• Exercise requirements
Go over the entries and report the lines where the word "using" occurs.

• Available records

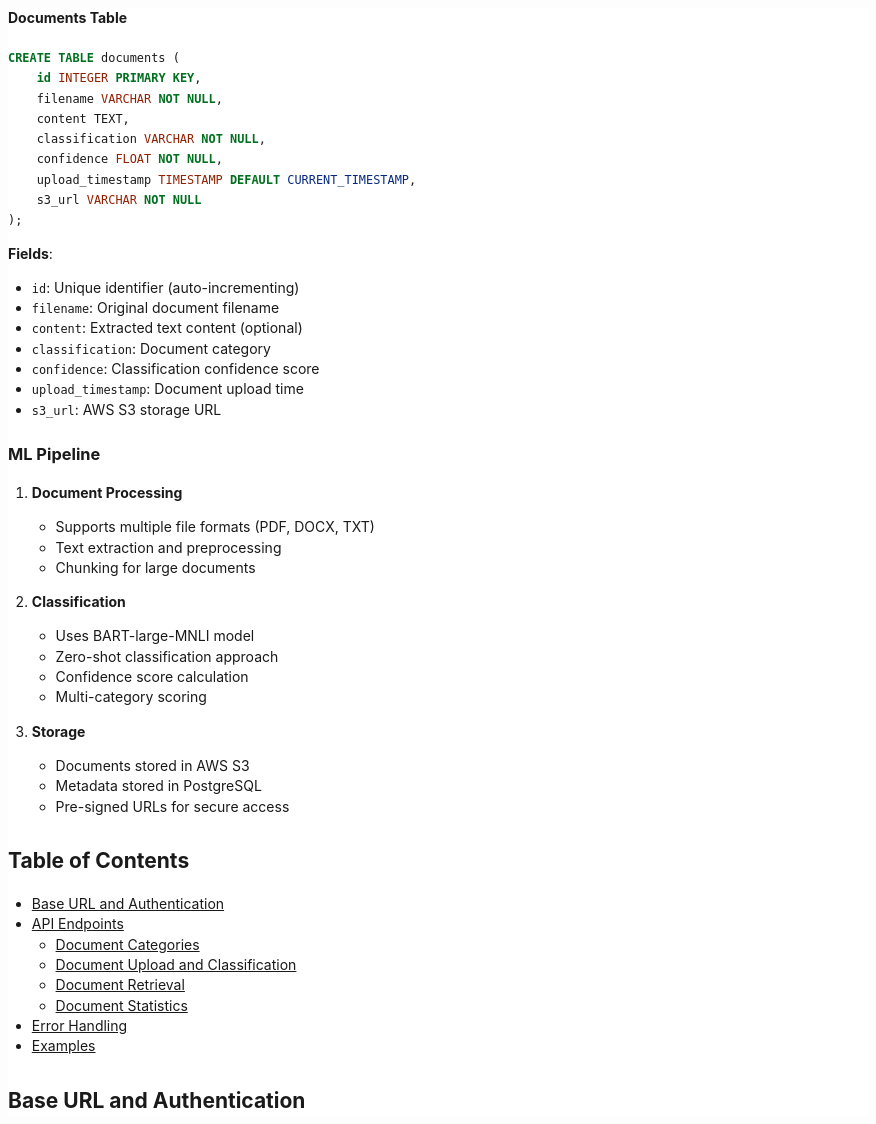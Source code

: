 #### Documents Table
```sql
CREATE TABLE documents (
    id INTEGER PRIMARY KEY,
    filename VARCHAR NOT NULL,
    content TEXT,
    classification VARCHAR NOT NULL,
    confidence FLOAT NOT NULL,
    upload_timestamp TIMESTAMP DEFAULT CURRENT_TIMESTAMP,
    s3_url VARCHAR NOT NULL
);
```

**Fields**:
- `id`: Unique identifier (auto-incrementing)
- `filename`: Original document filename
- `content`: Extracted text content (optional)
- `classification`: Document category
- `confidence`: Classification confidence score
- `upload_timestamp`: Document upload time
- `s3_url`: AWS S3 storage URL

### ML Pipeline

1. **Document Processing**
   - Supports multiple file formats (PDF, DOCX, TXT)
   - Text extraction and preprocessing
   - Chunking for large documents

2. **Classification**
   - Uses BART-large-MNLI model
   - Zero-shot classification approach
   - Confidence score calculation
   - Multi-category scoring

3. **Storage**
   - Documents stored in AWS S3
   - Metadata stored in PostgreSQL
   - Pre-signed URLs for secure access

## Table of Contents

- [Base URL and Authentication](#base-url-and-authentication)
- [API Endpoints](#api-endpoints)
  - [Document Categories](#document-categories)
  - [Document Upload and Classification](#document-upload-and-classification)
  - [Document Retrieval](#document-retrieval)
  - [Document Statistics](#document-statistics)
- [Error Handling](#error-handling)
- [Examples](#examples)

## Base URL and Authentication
==
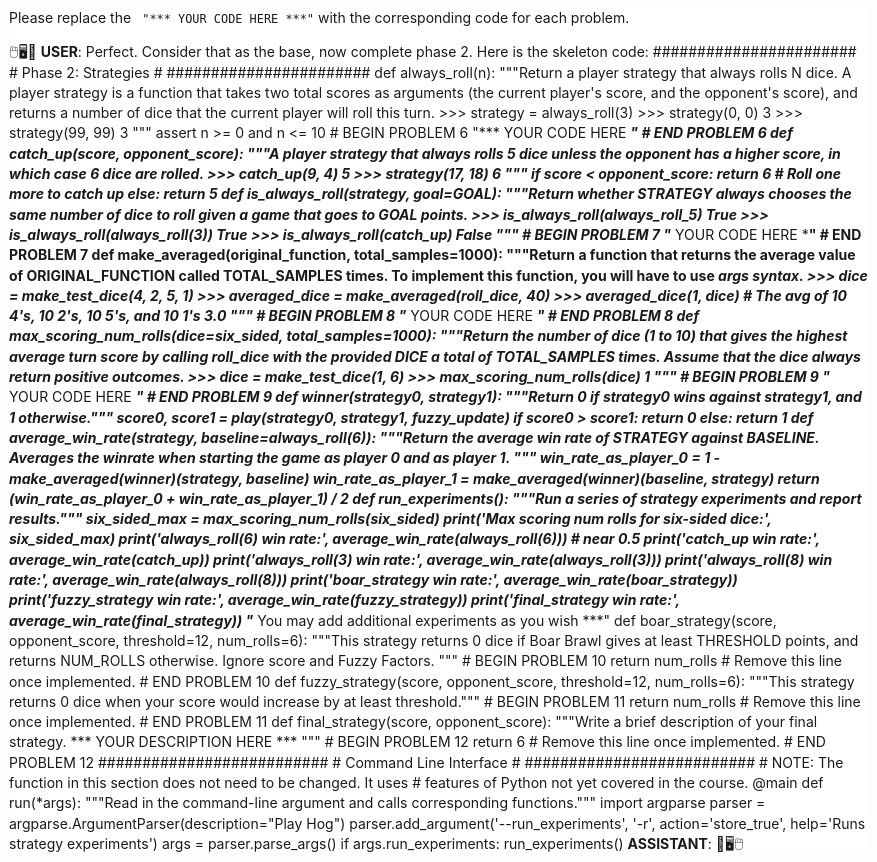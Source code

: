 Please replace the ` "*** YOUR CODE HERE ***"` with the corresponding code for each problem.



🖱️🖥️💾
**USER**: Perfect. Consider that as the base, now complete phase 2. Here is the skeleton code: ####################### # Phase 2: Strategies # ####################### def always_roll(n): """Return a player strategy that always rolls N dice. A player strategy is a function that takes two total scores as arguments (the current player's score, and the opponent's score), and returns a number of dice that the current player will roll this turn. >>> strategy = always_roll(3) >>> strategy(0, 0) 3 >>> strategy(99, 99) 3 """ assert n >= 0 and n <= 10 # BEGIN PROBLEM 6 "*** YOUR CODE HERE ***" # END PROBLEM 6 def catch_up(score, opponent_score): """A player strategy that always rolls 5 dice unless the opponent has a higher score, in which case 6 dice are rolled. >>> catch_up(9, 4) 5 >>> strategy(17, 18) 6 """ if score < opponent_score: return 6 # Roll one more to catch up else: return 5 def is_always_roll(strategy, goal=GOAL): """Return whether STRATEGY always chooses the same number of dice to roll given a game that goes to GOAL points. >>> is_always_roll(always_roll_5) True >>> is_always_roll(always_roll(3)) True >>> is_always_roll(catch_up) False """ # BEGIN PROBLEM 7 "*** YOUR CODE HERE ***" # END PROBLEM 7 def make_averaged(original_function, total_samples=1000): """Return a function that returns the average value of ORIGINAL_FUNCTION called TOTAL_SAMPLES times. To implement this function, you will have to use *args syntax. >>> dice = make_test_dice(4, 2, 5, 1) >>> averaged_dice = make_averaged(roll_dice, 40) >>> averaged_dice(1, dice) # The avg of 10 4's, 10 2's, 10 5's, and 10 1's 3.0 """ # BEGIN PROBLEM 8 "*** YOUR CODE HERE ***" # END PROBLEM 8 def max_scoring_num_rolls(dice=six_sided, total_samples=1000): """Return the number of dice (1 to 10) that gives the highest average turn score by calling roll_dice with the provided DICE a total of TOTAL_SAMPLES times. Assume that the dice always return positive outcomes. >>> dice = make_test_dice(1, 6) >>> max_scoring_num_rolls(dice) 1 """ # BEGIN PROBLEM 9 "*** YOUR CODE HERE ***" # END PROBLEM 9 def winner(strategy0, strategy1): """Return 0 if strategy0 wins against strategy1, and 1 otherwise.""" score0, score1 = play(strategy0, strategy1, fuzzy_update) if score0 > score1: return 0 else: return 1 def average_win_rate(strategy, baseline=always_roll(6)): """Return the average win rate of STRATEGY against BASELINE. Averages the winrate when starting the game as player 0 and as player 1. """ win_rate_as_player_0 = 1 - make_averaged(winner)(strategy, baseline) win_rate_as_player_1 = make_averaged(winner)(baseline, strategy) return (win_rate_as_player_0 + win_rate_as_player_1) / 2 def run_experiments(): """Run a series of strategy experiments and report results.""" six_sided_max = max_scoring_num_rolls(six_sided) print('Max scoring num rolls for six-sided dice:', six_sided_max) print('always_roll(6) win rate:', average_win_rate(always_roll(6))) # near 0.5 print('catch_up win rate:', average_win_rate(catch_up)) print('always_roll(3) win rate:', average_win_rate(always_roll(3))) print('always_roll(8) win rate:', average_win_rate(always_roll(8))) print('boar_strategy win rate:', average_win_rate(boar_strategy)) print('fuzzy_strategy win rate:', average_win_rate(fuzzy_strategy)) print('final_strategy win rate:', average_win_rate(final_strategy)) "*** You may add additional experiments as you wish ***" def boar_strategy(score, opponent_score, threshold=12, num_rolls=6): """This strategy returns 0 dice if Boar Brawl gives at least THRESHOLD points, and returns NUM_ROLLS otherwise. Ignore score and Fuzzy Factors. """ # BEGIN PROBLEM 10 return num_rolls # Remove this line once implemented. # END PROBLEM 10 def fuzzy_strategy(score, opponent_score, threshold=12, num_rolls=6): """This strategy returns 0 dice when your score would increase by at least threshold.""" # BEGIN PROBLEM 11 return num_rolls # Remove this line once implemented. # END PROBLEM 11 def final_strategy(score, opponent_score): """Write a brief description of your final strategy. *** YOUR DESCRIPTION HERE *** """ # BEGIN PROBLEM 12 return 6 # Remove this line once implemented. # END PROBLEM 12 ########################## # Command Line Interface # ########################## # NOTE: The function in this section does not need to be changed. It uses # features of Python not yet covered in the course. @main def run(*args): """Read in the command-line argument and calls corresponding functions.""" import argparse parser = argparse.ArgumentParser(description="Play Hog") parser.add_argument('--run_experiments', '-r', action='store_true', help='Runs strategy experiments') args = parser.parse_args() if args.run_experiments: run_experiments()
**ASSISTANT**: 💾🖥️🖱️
--
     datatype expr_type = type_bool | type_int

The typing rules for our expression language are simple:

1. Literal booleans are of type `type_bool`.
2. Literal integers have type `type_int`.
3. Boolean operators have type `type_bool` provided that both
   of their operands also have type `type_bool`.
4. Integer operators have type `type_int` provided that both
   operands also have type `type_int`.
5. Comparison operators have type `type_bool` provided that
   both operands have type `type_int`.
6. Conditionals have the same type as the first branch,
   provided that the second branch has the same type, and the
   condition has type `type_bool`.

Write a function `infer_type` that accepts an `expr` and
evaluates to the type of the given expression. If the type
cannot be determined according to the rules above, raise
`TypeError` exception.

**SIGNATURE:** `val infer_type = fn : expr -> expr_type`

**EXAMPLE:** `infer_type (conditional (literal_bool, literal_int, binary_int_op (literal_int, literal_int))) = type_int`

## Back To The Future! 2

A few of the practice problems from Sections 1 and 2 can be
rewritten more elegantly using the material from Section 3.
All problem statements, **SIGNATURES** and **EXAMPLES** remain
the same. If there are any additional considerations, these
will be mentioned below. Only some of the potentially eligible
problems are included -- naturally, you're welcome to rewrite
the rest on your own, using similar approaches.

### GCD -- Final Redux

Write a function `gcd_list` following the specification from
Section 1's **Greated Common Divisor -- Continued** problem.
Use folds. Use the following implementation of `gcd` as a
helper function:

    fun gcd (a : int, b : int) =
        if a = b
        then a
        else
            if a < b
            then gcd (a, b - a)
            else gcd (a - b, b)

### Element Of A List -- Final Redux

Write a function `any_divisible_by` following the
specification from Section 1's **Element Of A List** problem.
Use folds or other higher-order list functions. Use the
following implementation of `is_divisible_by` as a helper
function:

• Completed task
rewritten more elegantly using the material from Section 3.
the rest on your own, using similar approaches.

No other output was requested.